Film & vita reale


New York, 3 giorni tra stereotipi e sorprese

 

Se ci dovessimo basare sui film americani, allora negli Stati Uniti tutti i telefoni hanno lo stesso vecchio trillo e fili lunghissimi che permettono di passeggiare da una stanza all’altra come se si trattasse di un cordless; e poi nessuno ha la buona abitudine, a telefonata conclusa, di salutare, ma semplicemente chiude di botto la linea lasciando l’altro a chiedersi: cos’è successo? Guasto tecnico, malore o ce l’ha con me?

In tv (generalmente vecchi modelli con manopole) danno sempre vecchi film o cartoni animati in bianco e nero (per non pagare le royalties); e quando piove vien giù improvvisamente il cielo! Ovviamente nessuno ha consultato le previsioni o è previdente: gli ombrelli non esistono e quindi il protagonista cammina o al massimo corre inzuppato fradicio perché non pensa mai a ripararsi, per esempio in un negozio (e sì che è pieno!).
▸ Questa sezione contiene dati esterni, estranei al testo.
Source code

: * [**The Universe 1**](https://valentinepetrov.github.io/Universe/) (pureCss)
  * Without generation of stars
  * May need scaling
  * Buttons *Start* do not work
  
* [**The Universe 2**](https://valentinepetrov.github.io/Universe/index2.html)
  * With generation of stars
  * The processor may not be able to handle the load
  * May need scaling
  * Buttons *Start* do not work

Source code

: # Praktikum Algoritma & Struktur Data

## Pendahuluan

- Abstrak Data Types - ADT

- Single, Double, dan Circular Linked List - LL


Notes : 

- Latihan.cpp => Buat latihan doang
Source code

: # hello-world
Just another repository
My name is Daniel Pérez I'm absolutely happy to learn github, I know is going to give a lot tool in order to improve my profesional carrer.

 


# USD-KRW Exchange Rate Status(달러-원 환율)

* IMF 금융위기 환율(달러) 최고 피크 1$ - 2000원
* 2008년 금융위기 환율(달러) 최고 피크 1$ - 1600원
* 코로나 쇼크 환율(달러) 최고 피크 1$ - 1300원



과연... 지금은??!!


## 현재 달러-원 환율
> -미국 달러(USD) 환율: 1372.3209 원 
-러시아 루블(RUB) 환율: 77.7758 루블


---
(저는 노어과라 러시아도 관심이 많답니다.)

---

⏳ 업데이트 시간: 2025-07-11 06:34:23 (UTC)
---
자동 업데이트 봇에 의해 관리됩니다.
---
Ma l’America è proprio così? Nella mia brevissima esperienza di tre giorni a New York e New Jersey non è piovuto, non ho visto telefoni così né sentito trilli arcaici e i televisori erano come i nostri, al pari delle automobili (le uniche di una certa stazza erano gli Hummer ad uso commerciale da 11 metri).

Ma in qualche stereotipo mi sono comunque imbattuto (pochi mesi dopo l’11 settembre 2001). Come la moltitudine di bandiere americane messe in ogni dove (gli americani hanno troppe cose per la testa, vanno di corsa, sono plurietnici quindi bisogna ricordargli sempre in che Paese si trovano); il tacchino del Giorno del ringraziamento che si accompagna a un’insalatona condita non come faremmo noi con olio buono e aceto balsamico, ma con un maxi flacone di plastica contenente un mix di olio, aceto, maionese e chissà quale altra diavoleria zuccherata per l’ingrasso (gradevole, ma nemico del colesterolo buono); le colazioni al bar che si fanno proprio con pancakes, sciroppo d’acero, bacon; burro di arachidi e hot dog (chiamati dagli ispanici perro caliente – cane caldo) che la fanno da padrone.
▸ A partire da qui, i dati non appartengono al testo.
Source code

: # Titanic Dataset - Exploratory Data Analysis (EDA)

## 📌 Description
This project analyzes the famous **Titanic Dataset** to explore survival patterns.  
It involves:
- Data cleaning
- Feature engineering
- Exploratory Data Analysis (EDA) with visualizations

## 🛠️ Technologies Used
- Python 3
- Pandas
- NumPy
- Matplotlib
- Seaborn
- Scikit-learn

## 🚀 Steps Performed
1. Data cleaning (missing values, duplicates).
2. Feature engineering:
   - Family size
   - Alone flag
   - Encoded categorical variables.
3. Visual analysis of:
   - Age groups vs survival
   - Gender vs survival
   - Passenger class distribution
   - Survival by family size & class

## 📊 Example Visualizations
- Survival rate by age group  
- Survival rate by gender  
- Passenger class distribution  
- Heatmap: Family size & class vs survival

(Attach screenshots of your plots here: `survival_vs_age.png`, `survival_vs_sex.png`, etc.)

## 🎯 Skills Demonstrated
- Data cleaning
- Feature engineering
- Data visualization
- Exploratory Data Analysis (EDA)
A Little Italy fuori della pasticceria italiana il proprietario poggia la seggiola e si siede a vedere chi passa, proprio come farebbe se si trovasse a Ballarò o alla Vucciria della sua originaria Palermo; le case in legno coi loro bravi scalini prevedono vigili del fuoco armati di ascia proprio per farsi largo agevolmente in caso d’incendio; i negozi, anzi le vie, sono a tema così sai dove trovare quel che cerchi (il guaio è che se hai bisogno di cose diverse cammini e cammini…); le locandine dei locali di Manhattan ricordano che alla sera non canterà Ted Smith and the Crokodiles, ma un certo Elton John e che ci sarà la “milionesima” replica del Fantasma dell’opera, insomma c’è una certa imbarazzante vitalità…

 

 

Tra i grattacieli come a casa

Sono tra quelli che stupidamente si ostinano a non imparare l’inglese (a scuola francese e un po’ di tedesco, poi per conto mio ho imparato lo spagnolo), quindi a New York pensavo che avrei fatto scena muta: invece al contrario. Lo spagnolo è la seconda lingua e la parlano in tutti i negozi, pure i cinesi.
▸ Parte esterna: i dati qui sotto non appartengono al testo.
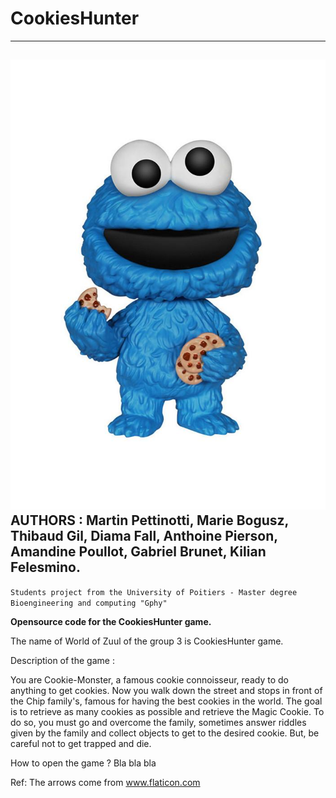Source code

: # CookiesHunter
------------------------
![Cookie monster, the mascot](images/CookiesHunter_log.jpeg)
AUTHORS : Martin Pettinotti, Marie Bogusz, Thibaud Gil, Diama Fall, Anthoine Pierson, Amandine Poullot, Gabriel Brunet, Kilian Felesmino.
------------------------
`Students project from the University of Poitiers - Master degree Bioengineering and computing "Gphy"`

**Opensource code for the CookiesHunter game.**

The name of World of Zuul of the group 3 is CookiesHunter game.

Description of the game :

  You are Cookie-Monster, a famous cookie connoisseur, ready to do anything to get cookies. 
  Now you walk down the street and stops in front of the Chip family's, famous for having the best cookies in the world.
  The goal is to retrieve as many cookies as possible and retrieve the Magic Cookie.
  To do so, you must go and overcome the family, sometimes answer riddles given by the family and collect objects to get to   the desired cookie.
  But, be careful not to get trapped and die.

How to open the game ?
  Bla bla bla

Ref:
The arrows come from www.flaticon.com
Una sensazione che non pensavo di provare ha riguardato il fatto che camminando per Manhattan sotto i grattacieli incombenti avevo la netta impressione di sentirmi a casa. Strano, pensavo; poi ti rendi conto che tutta la nostra vita è stata scandita dall’infanzia all’età matura, da telefilm e film girati nella Grande Mela; al punto che quando ti ci trovi dentro, quel che vedi intorno a te è un film già visto, quella è un po’ anche roba tua.

Annunci

Rispondi

Inserisci i tuoi dati qui sotto o clicca su un'icona per effettuare l'accesso:

Logo WordPress.com

Stai commentando usando il tuo account WordPress.com. Chiudi sessione /  Modifica )

Google photo

Stai commentando usando il tuo account Google. Chiudi sessione /  Modifica )

Foto Twitter

Stai commentando usando il tuo account Twitter. Chiudi sessione /  Modifica )

Foto di Facebook

Stai commentando usando il tuo account Facebook. Chiudi sessione /  Modifica )

Connessione a %s...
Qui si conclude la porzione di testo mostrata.